Saved entries:

-- Opening Marker --

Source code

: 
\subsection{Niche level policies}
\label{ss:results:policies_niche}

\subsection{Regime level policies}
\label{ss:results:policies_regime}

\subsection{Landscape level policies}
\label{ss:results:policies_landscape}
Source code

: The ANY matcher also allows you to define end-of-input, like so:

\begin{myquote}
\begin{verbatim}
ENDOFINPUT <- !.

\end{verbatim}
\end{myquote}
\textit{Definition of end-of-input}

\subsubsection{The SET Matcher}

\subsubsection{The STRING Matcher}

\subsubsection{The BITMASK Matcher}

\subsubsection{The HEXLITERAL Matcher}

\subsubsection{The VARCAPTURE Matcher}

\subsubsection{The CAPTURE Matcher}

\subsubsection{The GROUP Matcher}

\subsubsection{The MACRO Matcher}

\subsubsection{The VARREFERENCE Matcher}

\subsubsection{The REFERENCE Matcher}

-- Closing Marker --
-- Opening Marker --

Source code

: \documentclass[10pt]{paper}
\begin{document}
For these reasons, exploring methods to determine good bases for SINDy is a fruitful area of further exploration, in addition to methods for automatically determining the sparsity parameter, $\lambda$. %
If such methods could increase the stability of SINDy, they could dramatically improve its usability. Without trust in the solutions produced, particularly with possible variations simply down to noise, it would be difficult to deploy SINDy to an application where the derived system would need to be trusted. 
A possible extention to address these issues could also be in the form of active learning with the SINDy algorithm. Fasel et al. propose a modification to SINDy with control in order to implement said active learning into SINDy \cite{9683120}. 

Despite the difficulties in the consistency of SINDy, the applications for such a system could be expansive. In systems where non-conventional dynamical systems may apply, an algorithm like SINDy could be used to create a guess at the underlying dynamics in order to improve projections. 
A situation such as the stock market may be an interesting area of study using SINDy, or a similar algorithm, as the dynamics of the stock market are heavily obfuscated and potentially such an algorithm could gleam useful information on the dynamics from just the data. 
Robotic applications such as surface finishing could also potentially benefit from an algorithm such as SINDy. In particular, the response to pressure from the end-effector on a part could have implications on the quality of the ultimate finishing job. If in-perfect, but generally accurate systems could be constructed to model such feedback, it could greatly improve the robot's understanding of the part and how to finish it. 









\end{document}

-- Closing Marker --

→ WHAT YOU ARE ASKED TO DO
Supply the count of lines in the entries that include "subsubsection", and no other text.

→ PROBLEM SOLUTION
10